Sampai pada suatu hari, ia mulai menyibakkan pertanyaan. Tak pernah ku sangka selama aku beberapa hari di rumah sakit, ia yang membawakan tasku. Dan ia telah membaca semua diaryku dari A hingga Z. Dari awal hingga akhir. Awal ku mencintainya 7 tahun yang lalu yang melalui mimpi hingga saat ini bahkan detik ini. Dia sendiri yang bercerita kepadaku. “ Zahra, ana sudah tahu semuanya tentangmu. Kamu tidak perlu malu untuk mengakuinya. Memang, dulu ana anggap itu hanya bercanda. Dan ternyata sampai saat ini pun kamu tak lelah untuk menungguku. Zahra, maafkan ana. Ana tidak pernah mau tahu mengerti isi hatimu dulu. Ana bahkan sering melukai hatimu dengan bercemburukan santriwati-santriwati dulu yang lainnya. Namun itu semua sudah menjadi masa lalu. Dan ana tak mau hidup di dalamnya lagi. Zahra, izinkan ana untuk menjadi Imammu. Dan izinkan ana untuk setiap kali mengecup keningmu dan mengatakan bahwa aku mencintaimu”, katanya padaku yang dengan suara desah nafas yang menyejukkan kalbu.
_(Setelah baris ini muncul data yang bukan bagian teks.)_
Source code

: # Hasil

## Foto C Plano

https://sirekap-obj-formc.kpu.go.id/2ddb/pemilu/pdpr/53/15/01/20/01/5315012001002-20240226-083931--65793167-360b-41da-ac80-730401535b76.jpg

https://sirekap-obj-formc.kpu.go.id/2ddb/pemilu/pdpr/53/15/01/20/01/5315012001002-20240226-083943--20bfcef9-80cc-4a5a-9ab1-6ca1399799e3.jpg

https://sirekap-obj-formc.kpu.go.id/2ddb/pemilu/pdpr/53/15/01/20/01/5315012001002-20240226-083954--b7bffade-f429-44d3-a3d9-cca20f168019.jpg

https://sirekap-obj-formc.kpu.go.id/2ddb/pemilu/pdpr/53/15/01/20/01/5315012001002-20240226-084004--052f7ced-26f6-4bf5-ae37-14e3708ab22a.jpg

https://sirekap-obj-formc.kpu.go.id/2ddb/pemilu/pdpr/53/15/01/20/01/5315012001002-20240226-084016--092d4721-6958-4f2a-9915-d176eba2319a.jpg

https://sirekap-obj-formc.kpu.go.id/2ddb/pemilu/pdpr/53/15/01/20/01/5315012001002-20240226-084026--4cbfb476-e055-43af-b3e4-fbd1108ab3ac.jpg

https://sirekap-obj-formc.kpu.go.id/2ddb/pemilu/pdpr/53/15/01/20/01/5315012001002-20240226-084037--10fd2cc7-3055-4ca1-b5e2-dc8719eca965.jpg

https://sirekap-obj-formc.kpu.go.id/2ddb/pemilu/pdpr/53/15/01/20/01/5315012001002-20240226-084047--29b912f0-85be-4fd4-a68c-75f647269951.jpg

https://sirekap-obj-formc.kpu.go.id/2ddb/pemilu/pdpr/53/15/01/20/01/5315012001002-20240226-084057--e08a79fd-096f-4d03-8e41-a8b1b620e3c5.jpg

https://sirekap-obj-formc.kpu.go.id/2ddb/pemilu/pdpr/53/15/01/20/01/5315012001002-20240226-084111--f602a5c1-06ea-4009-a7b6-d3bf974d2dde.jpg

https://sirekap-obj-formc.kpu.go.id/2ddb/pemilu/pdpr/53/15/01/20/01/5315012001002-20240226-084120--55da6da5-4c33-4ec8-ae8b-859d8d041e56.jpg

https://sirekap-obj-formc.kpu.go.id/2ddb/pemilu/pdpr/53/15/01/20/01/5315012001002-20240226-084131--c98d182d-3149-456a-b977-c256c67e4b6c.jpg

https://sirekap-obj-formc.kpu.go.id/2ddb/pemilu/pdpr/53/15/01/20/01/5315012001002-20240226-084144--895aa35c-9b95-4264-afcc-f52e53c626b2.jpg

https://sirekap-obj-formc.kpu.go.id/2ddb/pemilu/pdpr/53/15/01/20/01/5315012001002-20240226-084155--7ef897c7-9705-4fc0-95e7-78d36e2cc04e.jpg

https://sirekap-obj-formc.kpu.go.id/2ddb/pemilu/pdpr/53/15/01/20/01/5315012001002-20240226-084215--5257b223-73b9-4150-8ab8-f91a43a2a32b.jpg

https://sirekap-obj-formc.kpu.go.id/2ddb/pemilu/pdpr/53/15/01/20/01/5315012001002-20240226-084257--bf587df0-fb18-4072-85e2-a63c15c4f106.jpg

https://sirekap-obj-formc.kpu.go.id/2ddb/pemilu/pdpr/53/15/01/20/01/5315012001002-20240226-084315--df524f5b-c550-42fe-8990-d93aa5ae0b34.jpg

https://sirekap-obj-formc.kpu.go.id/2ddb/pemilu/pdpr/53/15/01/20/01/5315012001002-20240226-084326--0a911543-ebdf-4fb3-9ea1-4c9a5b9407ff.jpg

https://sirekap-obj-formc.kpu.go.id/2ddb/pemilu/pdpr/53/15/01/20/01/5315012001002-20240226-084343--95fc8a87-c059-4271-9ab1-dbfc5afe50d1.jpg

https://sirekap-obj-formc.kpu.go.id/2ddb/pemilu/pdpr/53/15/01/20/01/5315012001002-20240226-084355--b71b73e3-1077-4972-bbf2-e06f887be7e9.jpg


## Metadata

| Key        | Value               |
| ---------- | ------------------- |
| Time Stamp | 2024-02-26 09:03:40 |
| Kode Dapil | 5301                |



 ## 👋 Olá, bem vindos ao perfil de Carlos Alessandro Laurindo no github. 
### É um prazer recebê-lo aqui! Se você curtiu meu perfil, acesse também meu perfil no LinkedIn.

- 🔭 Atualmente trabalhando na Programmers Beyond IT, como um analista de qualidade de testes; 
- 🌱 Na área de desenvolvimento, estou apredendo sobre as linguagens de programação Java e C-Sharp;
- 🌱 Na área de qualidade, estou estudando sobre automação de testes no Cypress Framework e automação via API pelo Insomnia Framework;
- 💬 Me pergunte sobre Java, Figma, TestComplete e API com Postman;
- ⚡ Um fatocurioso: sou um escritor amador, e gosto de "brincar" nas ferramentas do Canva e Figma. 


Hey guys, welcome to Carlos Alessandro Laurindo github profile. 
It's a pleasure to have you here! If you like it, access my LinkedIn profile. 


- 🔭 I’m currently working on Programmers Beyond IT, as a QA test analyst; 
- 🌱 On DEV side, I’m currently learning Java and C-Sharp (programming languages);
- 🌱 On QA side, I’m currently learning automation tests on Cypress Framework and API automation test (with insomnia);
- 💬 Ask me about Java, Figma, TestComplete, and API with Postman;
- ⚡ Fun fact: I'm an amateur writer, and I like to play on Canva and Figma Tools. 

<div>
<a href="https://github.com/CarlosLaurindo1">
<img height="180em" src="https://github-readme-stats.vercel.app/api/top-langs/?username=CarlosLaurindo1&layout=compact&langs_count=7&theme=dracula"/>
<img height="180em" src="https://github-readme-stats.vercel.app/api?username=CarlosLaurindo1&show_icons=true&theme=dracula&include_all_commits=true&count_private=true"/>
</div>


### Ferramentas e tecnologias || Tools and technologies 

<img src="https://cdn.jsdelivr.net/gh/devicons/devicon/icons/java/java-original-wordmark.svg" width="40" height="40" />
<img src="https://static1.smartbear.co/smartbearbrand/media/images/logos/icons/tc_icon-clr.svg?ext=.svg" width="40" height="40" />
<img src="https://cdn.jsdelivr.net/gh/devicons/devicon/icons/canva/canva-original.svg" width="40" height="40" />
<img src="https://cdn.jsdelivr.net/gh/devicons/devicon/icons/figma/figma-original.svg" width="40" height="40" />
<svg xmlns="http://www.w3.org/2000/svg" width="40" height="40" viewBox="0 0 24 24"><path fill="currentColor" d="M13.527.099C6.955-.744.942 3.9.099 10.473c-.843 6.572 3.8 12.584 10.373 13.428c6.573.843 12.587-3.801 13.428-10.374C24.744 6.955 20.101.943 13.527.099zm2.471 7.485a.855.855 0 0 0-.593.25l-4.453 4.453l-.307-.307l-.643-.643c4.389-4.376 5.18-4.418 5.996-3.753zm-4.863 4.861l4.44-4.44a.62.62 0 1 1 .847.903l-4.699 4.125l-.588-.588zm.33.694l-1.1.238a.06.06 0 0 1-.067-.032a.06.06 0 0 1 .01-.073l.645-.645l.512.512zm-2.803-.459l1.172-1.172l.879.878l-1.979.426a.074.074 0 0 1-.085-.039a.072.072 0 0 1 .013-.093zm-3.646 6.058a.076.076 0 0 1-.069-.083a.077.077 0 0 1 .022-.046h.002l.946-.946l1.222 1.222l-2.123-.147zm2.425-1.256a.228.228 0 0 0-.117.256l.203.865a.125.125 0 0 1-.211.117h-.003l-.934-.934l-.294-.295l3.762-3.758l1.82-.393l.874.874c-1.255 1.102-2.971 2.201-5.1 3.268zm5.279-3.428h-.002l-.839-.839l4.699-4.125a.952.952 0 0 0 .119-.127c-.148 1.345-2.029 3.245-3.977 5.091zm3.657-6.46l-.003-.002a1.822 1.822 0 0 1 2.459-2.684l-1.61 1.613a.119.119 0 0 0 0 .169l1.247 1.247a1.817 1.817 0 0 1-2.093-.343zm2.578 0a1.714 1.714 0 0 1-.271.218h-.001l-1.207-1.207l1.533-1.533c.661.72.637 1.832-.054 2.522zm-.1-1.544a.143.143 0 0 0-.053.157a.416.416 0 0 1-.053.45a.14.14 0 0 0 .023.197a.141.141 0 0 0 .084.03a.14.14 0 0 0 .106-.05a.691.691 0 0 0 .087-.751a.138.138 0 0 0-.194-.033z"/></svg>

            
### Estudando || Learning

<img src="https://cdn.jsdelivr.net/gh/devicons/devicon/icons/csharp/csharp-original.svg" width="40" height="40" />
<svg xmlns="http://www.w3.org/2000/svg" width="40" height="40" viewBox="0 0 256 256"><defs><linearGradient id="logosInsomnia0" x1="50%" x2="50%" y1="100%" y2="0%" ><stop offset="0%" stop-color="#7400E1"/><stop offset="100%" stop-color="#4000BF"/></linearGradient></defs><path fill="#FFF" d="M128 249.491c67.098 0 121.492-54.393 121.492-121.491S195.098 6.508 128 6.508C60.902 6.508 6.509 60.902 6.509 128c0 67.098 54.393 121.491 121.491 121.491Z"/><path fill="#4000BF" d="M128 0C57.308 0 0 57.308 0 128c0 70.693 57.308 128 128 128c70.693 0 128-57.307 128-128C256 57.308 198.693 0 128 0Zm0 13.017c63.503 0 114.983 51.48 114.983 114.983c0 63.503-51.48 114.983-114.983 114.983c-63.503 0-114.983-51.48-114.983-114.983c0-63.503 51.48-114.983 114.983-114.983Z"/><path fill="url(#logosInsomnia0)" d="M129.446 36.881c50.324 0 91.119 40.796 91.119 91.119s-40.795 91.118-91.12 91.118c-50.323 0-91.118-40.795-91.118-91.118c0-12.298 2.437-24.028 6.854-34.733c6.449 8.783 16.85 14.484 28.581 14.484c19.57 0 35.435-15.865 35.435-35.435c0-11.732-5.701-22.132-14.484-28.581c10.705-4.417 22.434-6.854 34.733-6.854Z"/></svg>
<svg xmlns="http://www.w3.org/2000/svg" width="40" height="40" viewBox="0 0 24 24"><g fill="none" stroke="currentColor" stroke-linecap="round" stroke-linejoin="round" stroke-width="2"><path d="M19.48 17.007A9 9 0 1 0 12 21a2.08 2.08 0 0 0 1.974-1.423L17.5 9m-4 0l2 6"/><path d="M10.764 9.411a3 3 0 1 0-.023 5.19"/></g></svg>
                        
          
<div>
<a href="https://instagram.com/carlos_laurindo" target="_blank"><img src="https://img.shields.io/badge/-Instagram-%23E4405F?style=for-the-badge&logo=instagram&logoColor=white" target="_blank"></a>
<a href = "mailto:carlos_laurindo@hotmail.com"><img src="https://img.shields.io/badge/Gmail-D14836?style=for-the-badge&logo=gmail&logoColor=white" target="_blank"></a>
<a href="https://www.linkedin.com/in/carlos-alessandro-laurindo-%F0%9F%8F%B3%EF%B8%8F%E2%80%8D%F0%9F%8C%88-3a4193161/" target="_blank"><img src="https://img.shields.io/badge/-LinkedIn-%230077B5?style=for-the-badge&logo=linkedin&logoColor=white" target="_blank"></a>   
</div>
Tak terasa ku mengucurkan lagi air mata ini. Tak bisa ku bendung rasa antara malu dan bahagia ini.
            Menginjak usia ke 22 tahun, aku syah dijadikannya pendamping hidup. Antara haru dan bahagia ku ucapkan padanya, “Musuhku dahulu telah menjadi sahabatku kemarin dan sahabatku kemarin telah menjadi kekasihku sekarang”.
“Kekasihku Zahra, ini cincin untukmu yang akan ku sarungkan sendiri di jari manismu, dan kalung ini akan ku letakkan sendiri di lehermu sebagai ganti gelang untuk tangan kananmu dan mengatakannya sendiri padamu bahwa aku mencintaimu dalam sujudku pada-Nya”.